Copy, in full, each line of the material that holds the word "profile".
• • •
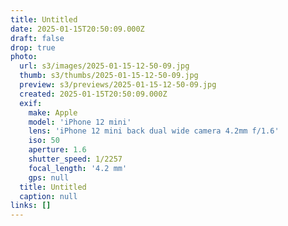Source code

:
 ```yaml
---
title: Untitled
date: 2025-01-15T20:50:09.000Z
draft: false
drop: true
photo:
  url: s3/images/2025-01-15-12-50-09.jpg
  thumb: s3/thumbs/2025-01-15-12-50-09.jpg
  preview: s3/previews/2025-01-15-12-50-09.jpg
  created: 2025-01-15T20:50:09.000Z
  exif:
    make: Apple
    model: 'iPhone 12 mini'
    lens: 'iPhone 12 mini back dual wide camera 4.2mm f/1.6'
    iso: 50
    aperture: 1.6
    shutter_speed: 1/2257
    focal_length: '4.2 mm'
    gps: null
  title: Untitled
  caption: null
links: []
---
```

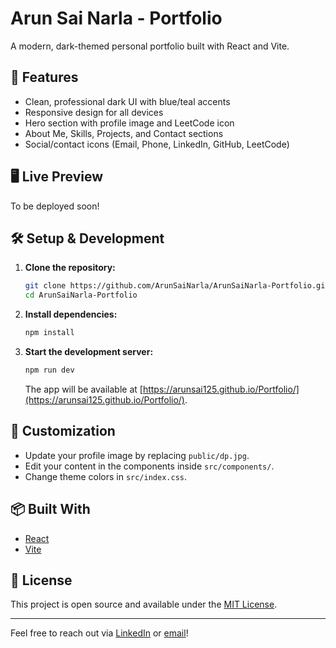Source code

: # Arun Sai Narla - Portfolio

A modern, dark-themed personal portfolio built with React and Vite.

## 🚀 Features
- Clean, professional dark UI with blue/teal accents
- Responsive design for all devices
- Hero section with profile image and LeetCode icon
- About Me, Skills, Projects, and Contact sections
- Social/contact icons (Email, Phone, LinkedIn, GitHub, LeetCode)

## 🖥️ Live Preview
To be deployed soon!

## 🛠️ Setup & Development
1. **Clone the repository:**
   ```sh
   git clone https://github.com/ArunSaiNarla/ArunSaiNarla-Portfolio.git
   cd ArunSaiNarla-Portfolio
   ```
2. **Install dependencies:**
   ```sh
   npm install
   ```
3. **Start the development server:**
   ```sh
   npm run dev
   ```
   The app will be available at [https://arunsai125.github.io/Portfolio/](https://arunsai125.github.io/Portfolio/).

## 📝 Customization
- Update your profile image by replacing `public/dp.jpg`.
- Edit your content in the components inside `src/components/`.
- Change theme colors in `src/index.css`.

## 📦 Built With
- [React](https://react.dev/)
- [Vite](https://vitejs.dev/)

## 📄 License
This project is open source and available under the [MIT License](LICENSE).

---

Feel free to reach out via [LinkedIn](https://linkedin.com/in/arunsainarla) or [email](mailto:arunsaiknr@gmail.com)!
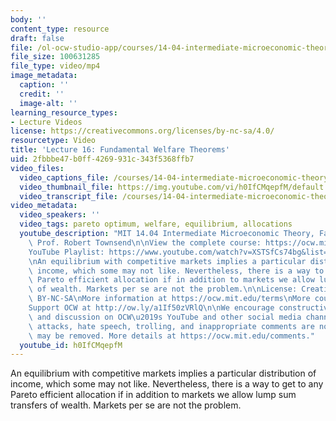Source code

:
 ```yaml
---
body: ''
content_type: resource
draft: false
file: /ol-ocw-studio-app/courses/14-04-intermediate-microeconomic-theory-fall-2020/ocw_1404_lecture16_2020nov10_360p_16_9.mp4
file_size: 100631285
file_type: video/mp4
image_metadata:
  caption: ''
  credit: ''
  image-alt: ''
learning_resource_types:
- Lecture Videos
license: https://creativecommons.org/licenses/by-nc-sa/4.0/
resourcetype: Video
title: 'Lecture 16: Fundamental Welfare Theorems'
uid: 2fbbbe47-b0ff-4269-931c-343f5368ffb7
video_files:
  video_captions_file: /courses/14-04-intermediate-microeconomic-theory-fall-2020/1gcajw7hbthjPcO8f8wCXWoKIBXEYkUEH_transcript.webvtt
  video_thumbnail_file: https://img.youtube.com/vi/h0IfCMqepfM/default.jpg
  video_transcript_file: /courses/14-04-intermediate-microeconomic-theory-fall-2020/1gcajw7hbthjPcO8f8wCXWoKIBXEYkUEH_transcript.pdf
video_metadata:
  video_speakers: ''
  video_tags: pareto optimum, welfare, equilibrium, allocations
  youtube_description: "MIT 14.04 Intermediate Microeconomic Theory, Fall 2020\nInstructor:\
    \ Prof. Robert Townsend\n\nView the complete course: https://ocw.mit.edu/courses/14-04-intermediate-microeconomic-theory-fall-2020/\n\
    YouTube Playlist: https://www.youtube.com/watch?v=XSTSfCs74bg&list=PLUl4u3cNGP63wnrKge9vllow3Y2OOOKqF\n\
    \nAn equilibrium with competitive markets implies a particular distribution of\
    \ income, which some may not like. Nevertheless, there is a way to get to any\
    \ Pareto efficient allocation if in addition to markets we allow lump sum transfers\
    \ of wealth. Markets per se are not the problem.\n\nLicense: Creative Commons\
    \ BY-NC-SA\nMore information at https://ocw.mit.edu/terms\nMore courses at https://ocw.mit.edu\n\
    Support OCW at http://ow.ly/a1If50zVRlQ\n\nWe encourage constructive comments\
    \ and discussion on OCW\u2019s YouTube and other social media channels. Personal\
    \ attacks, hate speech, trolling, and inappropriate comments are not allowed and\
    \ may be removed. More details at https://ocw.mit.edu/comments."
  youtube_id: h0IfCMqepfM
---
```

An equilibrium with competitive markets implies a particular distribution of income, which some may not like. Nevertheless, there is a way to get to any Pareto efficient allocation if in addition to markets we allow lump sum transfers of wealth. Markets per se are not the problem.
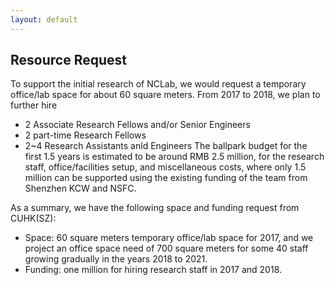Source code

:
 ```yaml
---
layout: default
---
```


## Resource Request

To support the initial research of NCLab, we would request a temporary office/lab space for about 60 square meters. From 2017 to 2018, we plan to further hire
+ 2 Associate Research Fellows and/or Senior Engineers
+ 2 part-time Research Fellows
+ 2~4 Research Assistants anld Engineers 
The ballpark budget for the first 1.5 years is estimated to be around RMB 2.5 million, for the research staff, office/facilities setup, and miscellaneous costs, where only 1.5 million can be supported using the existing funding of the team from Shenzhen KCW and NSFC.

As a summary, we have the following space and funding request from CUHK(SZ):
+ Space: 60 square meters temporary office/lab space for 2017, and we project an office space need of 700 square meters for some 40 staff growing gradually in the years 2018 to 2021.
+ Funding: one million for hiring research staff in 2017 and 2018.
• • •
## TASK RESPONSE
- Hero section with profile image and LeetCode icon
- Update your profile image by replacing `public/dp.jpg`.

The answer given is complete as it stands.